Task property Topology Justification
sequential + any size SAS (single-agent) Kim 2025: -39% to -70% multi-agent effect. Paper 3: Data Processing Inequality. Coordination tokens displace reasoning tokens under equal budget. No change needed.
parallel + structured + common-evidence regime Centralized (orchestrator + sub-agents, orchestrator synthesizes) Paper 2 formal theorem: delegated networks are decision-theoretically dominated by a centralized Bayes decision maker under common-evidence. Lowest error amplification (4.4x, Kim 2025).
parallel + exploratory / high-entropy / novel per-agent information sources Decentralized (peer debate) Paper 2 boundary case: distributed CAN outperform when agents access non-shared information. Paper 3 boundary case: diverse specialized knowledge, error-checking via independent reasoning paths, asymmetric agent expertise.
mixed (sequential backbone + parallel sub-phases) Context-dependent Kim 2025; per-phase selection already implemented as ContextDependentDispatcher.
Low-stakes / single-file / simple-complexity SAS regardless of structure Paper 3 + existing AutoLoopConfig rule (simple → ReAct).
High-stakes / production-consequence / adversarial-input Centralized + verification stages Not a topology decision; a gate decision. Ties to R2 (verification stages). See Section 5.
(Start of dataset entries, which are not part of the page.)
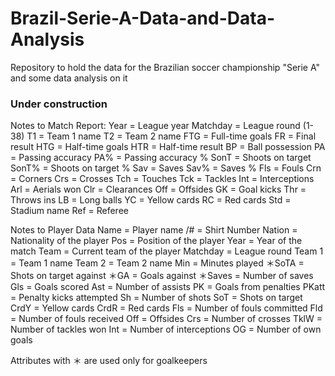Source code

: # Brazil-Serie-A-Data-and-Data-Analysis
Repository to hold the data for the Brazilian soccer championship "Serie A" and some data analysis on it

### Under construction ###

Notes to Match Report:
Year     = League year
Matchday = League round (1-38)
T1       = Team 1 name
T2       = Team 2 name
FTG      = Full-time goals
FR       = Final result
HTG      = Half-time goals
HTR      = Half-time result
BP       = Ball possession
PA       = Passing accuracy
PA%      = Passing accuracy %
SonT     = Shoots on target
SonT%    = Shoots on target %
Sav      = Saves
Sav%     = Saves %
Fls      = Fouls
Crn      = Corners
Crs      = Crosses
Tch      = Touches
Tck      = Tackles
Int      = Interceptions
Arl      = Aerials won
Clr      = Clearances
Off      = Offsides
GK       = Goal kicks
Thr      = Throws ins
LB       = Long balls
YC       = Yellow cards
RC       = Red cards
Std      = Stadium name
Ref      = Referee

Notes to Player Data
Name     = Player name
/#       = Shirt Number
Nation   = Nationality of the player
Pos      = Position of the player
Year     = Year of the match
Team     = Current team of the player
Matchday = League round
Team 1   = Team 1 name
Team 2   = Team 2 name
Min      = Minutes played
＊SoTA   = Shots on target against
＊GA     = Goals against
＊Saves  = Number of saves
Gls      = Goals scored
Ast      = Number of assists
PK       = Goals from penalties
PKatt    = Penalty kicks attempted
Sh       = Number of shots
SoT      = Shots on target
CrdY     = Yellow cards
CrdR     = Red cards
Fls      = Number of fouls committed
Fld      = Number of fouls received
Off      = Offsides
Crs      = Number of crosses
TklW     = Number of tackles won
Int      = Number of interceptions
OG       = Number of own goals

Attributes with ＊ are used only for goalkeepers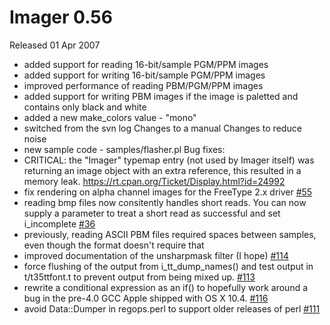 # Imager 0.56

Released 01 Apr 2007

- added support for reading 16-bit/sample PGM/PPM images 
- added support for writing 16-bit/sample PGM/PPM images 
- improved performance of reading PBM/PGM/PPM images 
- added support for writing PBM images if the image is paletted and contains only black and white 
- added a new make_colors value - "mono" 
- switched from the svn log Changes to a manual Changes to reduce noise 
- new sample code - samples/flasher.pl Bug fixes: 
- CRITICAL: the "Imager" typemap entry (not used by Imager itself) was returning an image object with an extra reference, this resulted in a memory leak. https://rt.cpan.org/Ticket/Display.html?id=24992 
- fix rendering on alpha channel images for the FreeType 2.x driver [#55](https://github.com/tonycoz/imager/issues/55) 
- reading bmp files now consitently handles short reads. You can now supply a parameter to treat a short read as successful and set i_incomplete [#36](https://github.com/tonycoz/imager/issues/36) 
- previously, reading ASCII PBM files required spaces between samples, even though the format doesn't require that 
- improved documentation of the unsharpmask filter (I hope) [#114](https://github.com/tonycoz/imager/issues/114) 
- force flushing of the output from i_tt_dump_names() and test output in t/t35ttfont.t to prevent output from being mixed up. [#113](https://github.com/tonycoz/imager/issues/113) 
- rewrite a conditional expression as an if() to hopefully work around a bug in the pre-4.0 GCC Apple shipped with OS X 10.4. [#116](https://github.com/tonycoz/imager/issues/116) 
- avoid Data::Dumper in regops.perl to support older releases of perl [#111](https://github.com/tonycoz/imager/issues/111)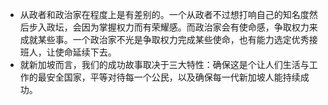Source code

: - 从政者和政治家在程度上是有差别的。一个从政者不过想打响自己的知名度然后步入政坛，会因为掌握权力而有荣耀感。而政治家会有使命感，争取权力来成就某些事。一个政治家不光是争取权力完成某些使命，也有能力选定优秀接班人，让使命延续下去。 
- 就新加坡而言，我们的成功故事取决于三大特性：确保这是个让人们生活与工作的最安全国家，平等对待每一个公民，以及确保每一代新加坡人能持续成功。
New constraint from Section 3 (risks): any topology that routes through a chain of agents where one carries an authority marker MUST activate the AuthorityDeferenceGuard mitigation path before downstream agents synthesize.


Section 2. Team-Size Bounds

Existing company templates span 1→50+ agents. The empirical literature (Kim 2025, 3-4 agent cap per coordination group) applies to per-task team size, not company size. These must be kept distinct.
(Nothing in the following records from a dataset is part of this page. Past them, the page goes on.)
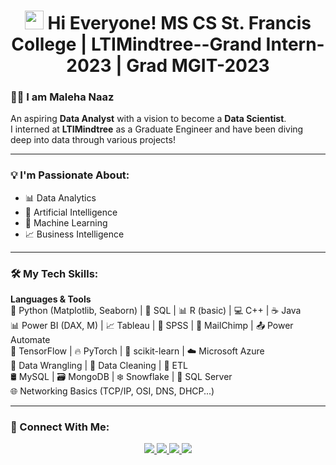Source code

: <h1 align="center">
  <img src="https://em-content.zobj.net/thumbs/120/apple/354/waving-hand_1f44b.png" width="30" />
  Hi Everyone!
  MS CS St. Francis College | LTIMindtree--Grand Intern-2023 | Grad MGIT-2023
</h1>

### 👩‍💻 I am **Maleha Naaz**  
An aspiring **Data Analyst** with a vision to become a **Data Scientist**.  
I interned at **LTIMindtree** as a Graduate Engineer and have been diving deep into data through various projects!

---

### 💡 I'm Passionate About:
- 📊 Data Analytics  
- 🤖 Artificial Intelligence  
- 🧠 Machine Learning  
- 📈 Business Intelligence

---

### 🛠 My Tech Skills:

**Languages & Tools**  
🐍 Python (Matplotlib, Seaborn) | 🐘 SQL | 📊 R (basic) | 💻 C++ | ☕ Java  
📊 Power BI (DAX, M) | 📈 Tableau | 📄 SPSS | 📨 MailChimp | 📤 Power Automate  
🧠 TensorFlow | 🔥 PyTorch | 🤖 scikit-learn | ☁️ Microsoft Azure  
🧹 Data Wrangling | 🧼 Data Cleaning | 🔄 ETL  
🛢 MySQL | 🗃 MongoDB | ❄️ Snowflake | 🧮 SQL Server  
🌐 Networking Basics (TCP/IP, OSI, DNS, DHCP...)

---

### 🤝 Connect With Me:

<p align="center">
  <a href="https://www.linkedin.com/in/maleha-naaz-a22923201/" target="_blank">
    <img src="https://img.shields.io/badge/LinkedIn-0077B5?style=for-the-badge&logo=linkedin&logoColor=white" />
  </a>
  <a href="https://github.com/mnaaz-learn" target="_blank">
    <img src="https://img.shields.io/badge/GitHub-171515?style=for-the-badge&logo=github&logoColor=white" />
  </a>
  <a href="https://www.instagram.com/mnaaz145/?hl=en" target="_blank">
    <img src="https://img.shields.io/badge/Instagram-E4405F?style=for-the-badge&logo=instagram&logoColor=white" />
  </a>
  <a href="mailto:malehanaaz892@gmail.com">
    <img src="https://img.shields.io/badge/Email-D14836?style=for-the-badge&logo=gmail&logoColor=white" />
  </a>
</p>
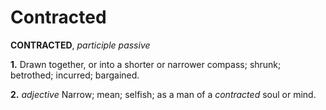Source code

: # Contracted

**CONTRACTED**, _participle passive_

**1.** Drawn together, or into a shorter or narrower compass; shrunk; betrothed; incurred; bargained.

**2.** _adjective_ Narrow; mean; selfish; as a man of a _contracted_ soul or mind.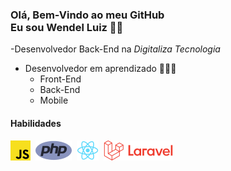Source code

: ### Olá, Bem-Vindo ao meu GitHub <br> Eu sou Wendel Luiz 👾🤟

-Desenvolvedor Back-End na <i>Digitaliza Tecnologia</i>

- Desenvolvedor em aprendizado 🧑🏻‍💻
	- Front-End 
	- Back-End
	- Mobile

#### Habilidades
![JavaScript](/img/js-icon.png)&nbsp;
![PHP](/img/php.png)&nbsp;
![React.js e React Native](/img/react-icon.png)&nbsp;
![Laravel](/img/laravel.png)&nbsp;


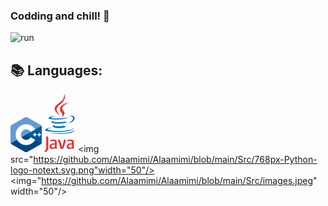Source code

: ### Codding and chill! 👋
![run](https://media0.giphy.com/media/WfwzZpfH8Ejra/giphy.gif)

## 📚 Languages:
<img src="https://github.com/Alaamimi/Alaamimi/blob/main/Src/1200px-ISO_C%2B%2B_Logo.svg.png" width="50"/> <img src="https://github.com/Alaamimi/Alaamimi/blob/main/Src/1200px-Java_Logo.svg.png" width="50"/> <img src="https://github.com/Alaamimi/Alaamimi/blob/main/Src/768px-Python-logo-notext.svg.png"width="50"/> <img="https://github.com/Alaamimi/Alaamimi/blob/main/Src/images.jpeg" width="50"/>

<!--
**Alaamimi/Alaamimi** is a ✨ _special_ ✨ repository because its `README.md` (this file) appears on your GitHub profile.


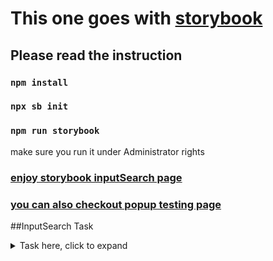 # This one goes with [storybook](https://storybook.js.org/docs/react/get-started/install)

## Please read the instruction

### `npm install`
### `npx sb init`
### `npm run storybook`

make sure you run it under Administrator rights

### [enjoy storybook inputSearch page](http://localhost:6006/?path=/docs/example-inputsearch--start-search)
### [you can also checkout popup testing page](http://localhost:6006/?path=/story/example-popuppage--open-popup)


##InputSearch Task

<details>
  <summary>Task here, click to expand</summary>

Приложение, в котором реализован компонент (поле ввода) с автодополнением, который получает данные из какого-либо асинхронного источника. Чем более гибким будет апи компонента - тем лучше.

Компонент должен делать запрос к источнику после того, как введено минимальное количество символов в поле ввода (указанное в свойстве компонента).

Источник выдает список элементов на основе текста запроса к нему, принцип формирования списка любой, но рекомендуется какой-либо фильтр по подстроке.

Тип элементов в списке:

{ id: string; caption: string | ReactNode; }


Поле caption по смыслу должно соответствовать тексту запроса (например, начинаться с текста запроса, или содержать его как подстроку).
При выборе элемента из списка должно происходить событие "onSelectItem(id)"
Список из источника желательно отсортировать по алфавиту (в самом источнике, компонент о его логике не знает), и показать во всплывающем "тултипе/меню" под полем ввода.
Источник для примера может заполняться произвольными данными по таймауту, а может запрашивать данные с какого-нибудь публичного апи - это не важно. Главное, чтоб он был асинхронным.
Источник должен быть защищён от "гонок" - когда запрос меняется, а результат предыдущего запроса (не успевший прийти до изменения) приходит в качестве ответа. Всегда должен приходить результат последнего запроса.
Также нужно показывать индикатор загрузки - тут не нужно сложной верстки, главное, чтобы понятно пользователю было - вот сценарий:

начал вводить текст - ввел две буквы
ничего не показалось
ввел третью - показался список с индикатором загрузки
ввел четвертую - произошел перезапрос (старый игнорируется), индикатор на месте остался
подождал - пришли данные в список
ввел еще букву - данные пропали, появился индикатор загрузки (или данные остались, но затеняются индикатором загрузки)
выбрал элемент в списке - он закрылся

Какая-либо сложная верстка для поля ввода и списка не обязательна, достаточно стандартных инпутов и селектов. Но можно использовать и какую-нибудь css-библиотеку, если хочется.

Всплывающий тултип желательно реализовать отдельным компонентом, который будет привязан к элементу, под которым он всплывает, и при этом не использовать библиотек типа popper, а сделать его на чистом реакте и js/css,
режима же позиционирования достаточно одного (слева-внизу, например), но желательно подумать о добавлении разных вариантов позиционирования и настраиваемых модификаторов позиционирования, которые можно было бы добавлять при желании (например, подгонка тултипа под ширину блока, под которым он выпадает).

Реализовывать разные режимы позиционирования не надо, достаточно одного, нужна именно идея об удобном добавлении новых режимов.

При реализации тултипа нужно учитывать, что он может лежать в разных родителях, по-разному спозиционированных, с разным значением overflow и z-index, а также в подобных тултипу компонентах: тултип должен всегда перекрывать все родительские элементы (и даже такой же родительский тултип,  из которого он может быть показан (например, как подменю)).

Реализовывать примеры тултипа, показанного из тултипа (или ещё из какого-то подобного родителя) не надо, нужна именно сама реализация тултипа с безопасным перекрытием родителей.
</details>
Scope Bound Source Constraint
Per-coordination-group (agents working on a single coordination_topology wave) 3-4 active agents (recommended) Kim 2025 180-experiment cap; per-agent reasoning degrades sharply beyond this Soft cap: CoordinationConfig.max_concurrency_per_wave, current settings-registry default 5 (range 1-50, None in the Pydantic model = unlimited). Adopting 3-4 as the recommended default is a follow-up change tracked on R1 (#1250). Legitimate 5-6 sub-agent decompositions exist in the +57% to +81% parallel regime.
Per-task total team (including orchestrator + verifiers) ~7 agents Kim 2025 hybrid overhead; paper 1 coalition-formation risk rises with team size Soft cap: logged warning above threshold.
Per-company / org size No hard bound Organizational simulation value (Enterprise Org 20-50+ template) is NOT the same as per-task reasoning efficiency No constraint: templates must make clear that a 50-agent Enterprise Org does NOT run 50-agent coordination waves.
Per-meeting participants 3-5 ideal, 8 hard cap Existing round_robin "small groups (3-5 agents)" note + token cost quadratic growth warning Confirmed; no change.

Section 3. Risk Mitigation Register (15 emergent risks from paper 1)

For each risk: coverage status, SynthOrg design location, and action.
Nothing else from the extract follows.